First things first, I want to put this caveat up front: This is for films that actually made it out the door. There are many films that literally fell apart while filming to never be completed (like how Peter Jackson was supposed to make King Kong in the late 1990s, that kind of thing).These are absolutely insane behind the scenes stories about movies that somehow actually got out there into the world. We’re going to start a bit mild, but work our way towards arguably the craziest one in the history of Hollywood.

Alien 3 (1992)

This movie never had a chance in hell of turning out the “right way.” I actually like this movie a lot (particularly the “Assembly Cut”), but it was hated by fans of the series at release, especially after waiting six years for the sequel after Aliens (1986).And those six years were a fucking nightmare.

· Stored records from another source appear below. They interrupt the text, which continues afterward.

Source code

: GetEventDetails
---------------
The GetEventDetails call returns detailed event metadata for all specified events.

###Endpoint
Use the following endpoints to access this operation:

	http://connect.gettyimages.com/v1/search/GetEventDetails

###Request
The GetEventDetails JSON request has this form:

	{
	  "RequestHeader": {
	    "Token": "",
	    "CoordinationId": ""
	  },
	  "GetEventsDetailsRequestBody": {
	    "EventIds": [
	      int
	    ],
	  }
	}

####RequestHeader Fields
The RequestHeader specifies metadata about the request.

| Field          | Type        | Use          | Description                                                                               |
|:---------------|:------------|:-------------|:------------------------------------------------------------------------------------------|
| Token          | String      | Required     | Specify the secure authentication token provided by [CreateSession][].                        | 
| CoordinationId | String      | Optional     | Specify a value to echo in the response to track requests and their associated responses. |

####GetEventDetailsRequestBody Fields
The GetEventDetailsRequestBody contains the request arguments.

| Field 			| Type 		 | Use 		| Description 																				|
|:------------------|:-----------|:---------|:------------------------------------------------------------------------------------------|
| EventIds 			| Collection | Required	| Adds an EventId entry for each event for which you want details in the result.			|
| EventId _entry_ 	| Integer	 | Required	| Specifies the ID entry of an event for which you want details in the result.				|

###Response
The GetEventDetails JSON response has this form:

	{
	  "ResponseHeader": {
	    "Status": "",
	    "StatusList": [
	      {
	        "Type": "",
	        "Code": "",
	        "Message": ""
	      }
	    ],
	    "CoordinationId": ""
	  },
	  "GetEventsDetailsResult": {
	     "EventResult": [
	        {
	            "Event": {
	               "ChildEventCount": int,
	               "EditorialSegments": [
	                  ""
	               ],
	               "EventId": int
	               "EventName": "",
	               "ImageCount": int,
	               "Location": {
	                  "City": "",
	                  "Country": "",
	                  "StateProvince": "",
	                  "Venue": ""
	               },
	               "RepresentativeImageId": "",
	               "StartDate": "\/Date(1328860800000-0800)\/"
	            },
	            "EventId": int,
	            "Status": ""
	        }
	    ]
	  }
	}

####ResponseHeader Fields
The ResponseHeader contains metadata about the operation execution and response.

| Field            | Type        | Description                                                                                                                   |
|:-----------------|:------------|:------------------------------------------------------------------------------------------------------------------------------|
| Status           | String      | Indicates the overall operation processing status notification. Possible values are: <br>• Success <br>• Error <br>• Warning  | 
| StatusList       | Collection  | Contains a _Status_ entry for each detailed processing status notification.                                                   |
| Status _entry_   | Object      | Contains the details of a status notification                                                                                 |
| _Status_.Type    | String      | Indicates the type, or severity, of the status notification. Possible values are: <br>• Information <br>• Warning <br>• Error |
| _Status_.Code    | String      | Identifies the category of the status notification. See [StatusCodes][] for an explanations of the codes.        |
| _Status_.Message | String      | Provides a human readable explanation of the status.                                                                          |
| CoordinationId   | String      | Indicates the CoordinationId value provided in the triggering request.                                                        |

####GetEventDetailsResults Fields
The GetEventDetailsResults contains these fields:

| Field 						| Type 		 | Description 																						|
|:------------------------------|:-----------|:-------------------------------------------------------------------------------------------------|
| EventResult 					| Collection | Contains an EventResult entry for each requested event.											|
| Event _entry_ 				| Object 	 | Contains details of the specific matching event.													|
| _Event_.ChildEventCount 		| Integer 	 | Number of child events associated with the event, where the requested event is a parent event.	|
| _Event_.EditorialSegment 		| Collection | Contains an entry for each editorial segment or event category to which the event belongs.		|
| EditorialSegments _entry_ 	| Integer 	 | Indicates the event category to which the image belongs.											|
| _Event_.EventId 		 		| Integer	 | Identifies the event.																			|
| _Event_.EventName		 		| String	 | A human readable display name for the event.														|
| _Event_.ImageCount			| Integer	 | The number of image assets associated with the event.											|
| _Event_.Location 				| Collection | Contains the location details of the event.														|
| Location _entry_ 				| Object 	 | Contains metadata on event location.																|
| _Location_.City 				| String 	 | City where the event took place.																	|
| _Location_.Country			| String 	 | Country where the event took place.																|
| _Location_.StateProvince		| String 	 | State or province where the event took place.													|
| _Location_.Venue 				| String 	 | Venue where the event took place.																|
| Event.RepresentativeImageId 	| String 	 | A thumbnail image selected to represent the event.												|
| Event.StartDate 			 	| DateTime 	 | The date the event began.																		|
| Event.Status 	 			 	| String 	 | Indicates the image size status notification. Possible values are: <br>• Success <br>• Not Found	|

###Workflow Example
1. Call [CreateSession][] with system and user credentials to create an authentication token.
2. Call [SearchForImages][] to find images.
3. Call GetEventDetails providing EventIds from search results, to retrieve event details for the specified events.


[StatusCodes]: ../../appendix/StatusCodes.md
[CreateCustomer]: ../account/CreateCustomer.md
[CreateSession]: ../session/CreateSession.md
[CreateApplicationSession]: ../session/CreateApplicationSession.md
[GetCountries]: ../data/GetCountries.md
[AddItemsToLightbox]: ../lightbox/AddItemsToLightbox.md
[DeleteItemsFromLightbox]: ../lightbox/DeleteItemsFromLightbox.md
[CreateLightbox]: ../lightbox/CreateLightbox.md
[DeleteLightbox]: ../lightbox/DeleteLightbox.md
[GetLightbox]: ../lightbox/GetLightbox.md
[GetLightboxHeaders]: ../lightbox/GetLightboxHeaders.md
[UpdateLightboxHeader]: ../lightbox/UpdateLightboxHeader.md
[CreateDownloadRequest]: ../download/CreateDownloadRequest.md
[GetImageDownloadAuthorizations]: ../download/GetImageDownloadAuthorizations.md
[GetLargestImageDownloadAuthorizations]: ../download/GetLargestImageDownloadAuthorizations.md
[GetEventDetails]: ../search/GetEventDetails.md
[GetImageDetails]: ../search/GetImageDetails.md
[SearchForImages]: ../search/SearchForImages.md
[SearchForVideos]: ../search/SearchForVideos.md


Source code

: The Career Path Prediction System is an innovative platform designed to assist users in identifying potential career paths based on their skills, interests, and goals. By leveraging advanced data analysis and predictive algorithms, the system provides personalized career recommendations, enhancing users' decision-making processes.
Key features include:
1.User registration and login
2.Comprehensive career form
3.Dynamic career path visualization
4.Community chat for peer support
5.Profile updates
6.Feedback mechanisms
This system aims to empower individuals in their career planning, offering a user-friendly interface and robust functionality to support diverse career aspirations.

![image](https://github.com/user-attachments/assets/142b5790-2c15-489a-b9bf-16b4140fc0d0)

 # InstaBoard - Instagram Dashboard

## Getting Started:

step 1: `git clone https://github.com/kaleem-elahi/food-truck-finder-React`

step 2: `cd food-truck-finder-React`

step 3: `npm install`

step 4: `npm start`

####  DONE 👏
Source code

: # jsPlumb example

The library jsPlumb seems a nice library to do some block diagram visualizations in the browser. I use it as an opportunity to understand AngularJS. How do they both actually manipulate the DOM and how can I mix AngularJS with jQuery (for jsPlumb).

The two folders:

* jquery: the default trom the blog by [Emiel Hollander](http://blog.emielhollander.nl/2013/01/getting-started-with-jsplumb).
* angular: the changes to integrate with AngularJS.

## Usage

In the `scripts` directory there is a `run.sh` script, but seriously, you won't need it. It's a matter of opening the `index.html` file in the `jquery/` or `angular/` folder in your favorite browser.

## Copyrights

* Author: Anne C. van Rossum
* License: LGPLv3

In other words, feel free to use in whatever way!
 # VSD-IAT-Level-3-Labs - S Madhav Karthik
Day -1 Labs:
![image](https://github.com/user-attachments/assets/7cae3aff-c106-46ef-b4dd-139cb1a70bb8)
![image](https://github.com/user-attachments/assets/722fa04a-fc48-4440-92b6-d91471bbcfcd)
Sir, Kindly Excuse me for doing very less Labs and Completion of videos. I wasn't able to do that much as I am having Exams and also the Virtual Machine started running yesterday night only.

Just for some context, there was a full seven-year gap between Alien (1979) and Aliens (1986). However, in the seven years between those movies, 20th Century Fox wasn’t trying that hard to make a sequel. In fact, no one really wanted to even try, but James Cameron’s script for Aliens was so impressive, he got a green light.That was around 1984, so that means Aliens wasn’t seriously being developed for most of those seven years.On the other hand, the six years leading up to Alien 3 were DESPERATELY spent trying to make it happen.

(This GIF is test footage where they tried to put a real dog into an alien costume. It didn’t work out very well.)Countless drafts of scripts were written and are almost completely different from one another. One was written by legendary cyberpunk author William Gibson. One was written by David Twohy, who went on to create the character of Riddick. The weirdest one was written by Vincent Ward and involved a literal planet made out of wood by space monks.And in a desperate move to save time, elements from all of these scripts (and others we don’t have time to mention) were smashed together, creating the religious prison planet mash-up we ended up with.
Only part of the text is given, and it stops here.